WHAT THE EXERCISE ASKS:
Copy out each line of the material that includes the word "availability".
————
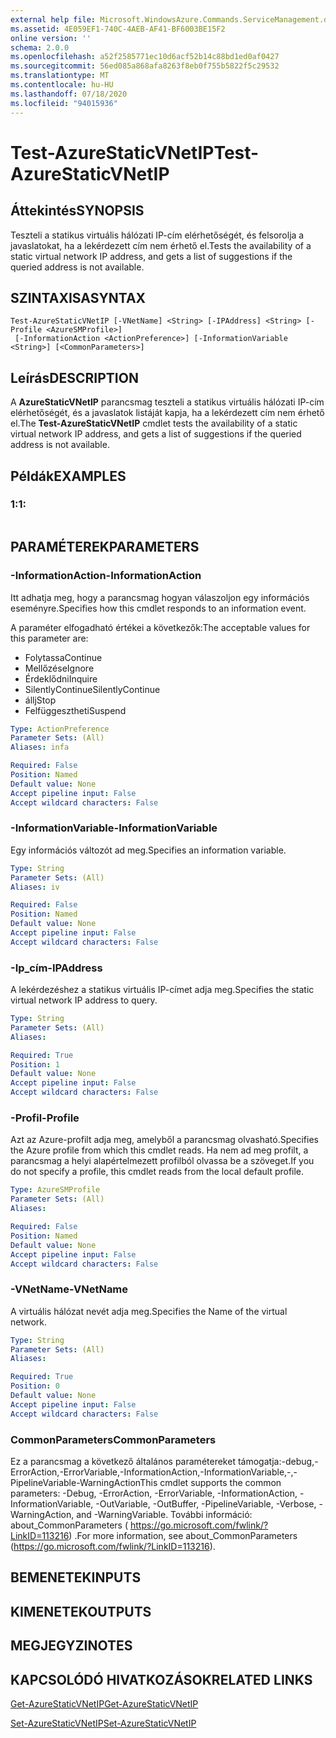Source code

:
 ```yaml
---
external help file: Microsoft.WindowsAzure.Commands.ServiceManagement.dll-Help.xml
ms.assetid: 4E059EF1-740C-4AEB-AF41-BF6003BE15F2
online version: ''
schema: 2.0.0
ms.openlocfilehash: a52f2585771ec10d6acf52b14c88bd1ed0af0427
ms.sourcegitcommit: 56ed085a868afa8263f8eb0f755b5822f5c29532
ms.translationtype: MT
ms.contentlocale: hu-HU
ms.lasthandoff: 07/18/2020
ms.locfileid: "94015936"
---
```

# <span data-ttu-id="ff309-101">Test-AzureStaticVNetIP</span><span class="sxs-lookup"><span data-stu-id="ff309-101">Test-AzureStaticVNetIP</span></span>

## <span data-ttu-id="ff309-102">Áttekintés</span><span class="sxs-lookup"><span data-stu-id="ff309-102">SYNOPSIS</span></span>
<span data-ttu-id="ff309-103">Teszteli a statikus virtuális hálózati IP-cím elérhetőségét, és felsorolja a javaslatokat, ha a lekérdezett cím nem érhető el.</span><span class="sxs-lookup"><span data-stu-id="ff309-103">Tests the availability of a static virtual network IP address, and gets a list of suggestions if the queried address is not available.</span></span>

## <span data-ttu-id="ff309-104">SZINTAXISA</span><span class="sxs-lookup"><span data-stu-id="ff309-104">SYNTAX</span></span>

```
Test-AzureStaticVNetIP [-VNetName] <String> [-IPAddress] <String> [-Profile <AzureSMProfile>]
 [-InformationAction <ActionPreference>] [-InformationVariable <String>] [<CommonParameters>]
```

## <span data-ttu-id="ff309-105">Leírás</span><span class="sxs-lookup"><span data-stu-id="ff309-105">DESCRIPTION</span></span>
<span data-ttu-id="ff309-106">A **AzureStaticVNetIP** parancsmag teszteli a statikus virtuális hálózati IP-cím elérhetőségét, és a javaslatok listáját kapja, ha a lekérdezett cím nem érhető el.</span><span class="sxs-lookup"><span data-stu-id="ff309-106">The **Test-AzureStaticVNetIP** cmdlet tests the availability of a static virtual network IP address, and gets a list of suggestions if the queried address is not available.</span></span>

## <span data-ttu-id="ff309-107">Példák</span><span class="sxs-lookup"><span data-stu-id="ff309-107">EXAMPLES</span></span>

### <span data-ttu-id="ff309-108">1:</span><span class="sxs-lookup"><span data-stu-id="ff309-108">1:</span></span>
```

```

## <span data-ttu-id="ff309-109">PARAMÉTEREK</span><span class="sxs-lookup"><span data-stu-id="ff309-109">PARAMETERS</span></span>

### <span data-ttu-id="ff309-110">-InformationAction</span><span class="sxs-lookup"><span data-stu-id="ff309-110">-InformationAction</span></span>
<span data-ttu-id="ff309-111">Itt adhatja meg, hogy a parancsmag hogyan válaszoljon egy információs eseményre.</span><span class="sxs-lookup"><span data-stu-id="ff309-111">Specifies how this cmdlet responds to an information event.</span></span>

<span data-ttu-id="ff309-112">A paraméter elfogadható értékei a következők:</span><span class="sxs-lookup"><span data-stu-id="ff309-112">The acceptable values for this parameter are:</span></span>

- <span data-ttu-id="ff309-113">Folytassa</span><span class="sxs-lookup"><span data-stu-id="ff309-113">Continue</span></span>
- <span data-ttu-id="ff309-114">Mellőzése</span><span class="sxs-lookup"><span data-stu-id="ff309-114">Ignore</span></span>
- <span data-ttu-id="ff309-115">Érdeklődni</span><span class="sxs-lookup"><span data-stu-id="ff309-115">Inquire</span></span>
- <span data-ttu-id="ff309-116">SilentlyContinue</span><span class="sxs-lookup"><span data-stu-id="ff309-116">SilentlyContinue</span></span>
- <span data-ttu-id="ff309-117">állj</span><span class="sxs-lookup"><span data-stu-id="ff309-117">Stop</span></span>
- <span data-ttu-id="ff309-118">Felfüggesztheti</span><span class="sxs-lookup"><span data-stu-id="ff309-118">Suspend</span></span>

```yaml
Type: ActionPreference
Parameter Sets: (All)
Aliases: infa

Required: False
Position: Named
Default value: None
Accept pipeline input: False
Accept wildcard characters: False
```

### <span data-ttu-id="ff309-119">-InformationVariable</span><span class="sxs-lookup"><span data-stu-id="ff309-119">-InformationVariable</span></span>
<span data-ttu-id="ff309-120">Egy információs változót ad meg.</span><span class="sxs-lookup"><span data-stu-id="ff309-120">Specifies an information variable.</span></span>

```yaml
Type: String
Parameter Sets: (All)
Aliases: iv

Required: False
Position: Named
Default value: None
Accept pipeline input: False
Accept wildcard characters: False
```

### <span data-ttu-id="ff309-121">-Ip_cím</span><span class="sxs-lookup"><span data-stu-id="ff309-121">-IPAddress</span></span>
<span data-ttu-id="ff309-122">A lekérdezéshez a statikus virtuális IP-címet adja meg.</span><span class="sxs-lookup"><span data-stu-id="ff309-122">Specifies the static virtual network IP address to query.</span></span>

```yaml
Type: String
Parameter Sets: (All)
Aliases: 

Required: True
Position: 1
Default value: None
Accept pipeline input: False
Accept wildcard characters: False
```

### <span data-ttu-id="ff309-123">-Profil</span><span class="sxs-lookup"><span data-stu-id="ff309-123">-Profile</span></span>
<span data-ttu-id="ff309-124">Azt az Azure-profilt adja meg, amelyből a parancsmag olvasható.</span><span class="sxs-lookup"><span data-stu-id="ff309-124">Specifies the Azure profile from which this cmdlet reads.</span></span>
<span data-ttu-id="ff309-125">Ha nem ad meg profilt, a parancsmag a helyi alapértelmezett profilból olvassa be a szöveget.</span><span class="sxs-lookup"><span data-stu-id="ff309-125">If you do not specify a profile, this cmdlet reads from the local default profile.</span></span>

```yaml
Type: AzureSMProfile
Parameter Sets: (All)
Aliases: 

Required: False
Position: Named
Default value: None
Accept pipeline input: False
Accept wildcard characters: False
```

### <span data-ttu-id="ff309-126">-VNetName</span><span class="sxs-lookup"><span data-stu-id="ff309-126">-VNetName</span></span>
<span data-ttu-id="ff309-127">A virtuális hálózat nevét adja meg.</span><span class="sxs-lookup"><span data-stu-id="ff309-127">Specifies the Name of the virtual network.</span></span>

```yaml
Type: String
Parameter Sets: (All)
Aliases: 

Required: True
Position: 0
Default value: None
Accept pipeline input: False
Accept wildcard characters: False
```

### <span data-ttu-id="ff309-128">CommonParameters</span><span class="sxs-lookup"><span data-stu-id="ff309-128">CommonParameters</span></span>
<span data-ttu-id="ff309-129">Ez a parancsmag a következő általános paramétereket támogatja:-debug,-ErrorAction,-ErrorVariable,-InformationAction,-InformationVariable,-,-PipelineVariable-WarningAction</span><span class="sxs-lookup"><span data-stu-id="ff309-129">This cmdlet supports the common parameters: -Debug, -ErrorAction, -ErrorVariable, -InformationAction, -InformationVariable, -OutVariable, -OutBuffer, -PipelineVariable, -Verbose, -WarningAction, and -WarningVariable.</span></span> <span data-ttu-id="ff309-130">További információ: about_CommonParameters ( https://go.microsoft.com/fwlink/?LinkID=113216) .</span><span class="sxs-lookup"><span data-stu-id="ff309-130">For more information, see about_CommonParameters (https://go.microsoft.com/fwlink/?LinkID=113216).</span></span>

## <span data-ttu-id="ff309-131">BEMENETEK</span><span class="sxs-lookup"><span data-stu-id="ff309-131">INPUTS</span></span>

## <span data-ttu-id="ff309-132">KIMENETEK</span><span class="sxs-lookup"><span data-stu-id="ff309-132">OUTPUTS</span></span>

## <span data-ttu-id="ff309-133">MEGJEGYZI</span><span class="sxs-lookup"><span data-stu-id="ff309-133">NOTES</span></span>

## <span data-ttu-id="ff309-134">KAPCSOLÓDÓ HIVATKOZÁSOK</span><span class="sxs-lookup"><span data-stu-id="ff309-134">RELATED LINKS</span></span>

[<span data-ttu-id="ff309-135">Get-AzureStaticVNetIP</span><span class="sxs-lookup"><span data-stu-id="ff309-135">Get-AzureStaticVNetIP</span></span>](./Get-AzureStaticVNetIP.md)

[<span data-ttu-id="ff309-136">Set-AzureStaticVNetIP</span><span class="sxs-lookup"><span data-stu-id="ff309-136">Set-AzureStaticVNetIP</span></span>](./Set-AzureStaticVNetIP.md)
————
ANSWER SPACE:
<span data-ttu-id="ff309-103">Teszteli a statikus virtuális hálózati IP-cím elérhetőségét, és felsorolja a javaslatokat, ha a lekérdezett cím nem érhető el.</span><span class="sxs-lookup"><span data-stu-id="ff309-103">Tests the availability of a static virtual network IP address, and gets a list of suggestions if the queried address is not available.</span></span>
<span data-ttu-id="ff309-106">A **AzureStaticVNetIP** parancsmag teszteli a statikus virtuális hálózati IP-cím elérhetőségét, és a javaslatok listáját kapja, ha a lekérdezett cím nem érhető el.</span><span class="sxs-lookup"><span data-stu-id="ff309-106">The **Test-AzureStaticVNetIP** cmdlet tests the availability of a static virtual network IP address, and gets a list of suggestions if the queried address is not available.</span></span>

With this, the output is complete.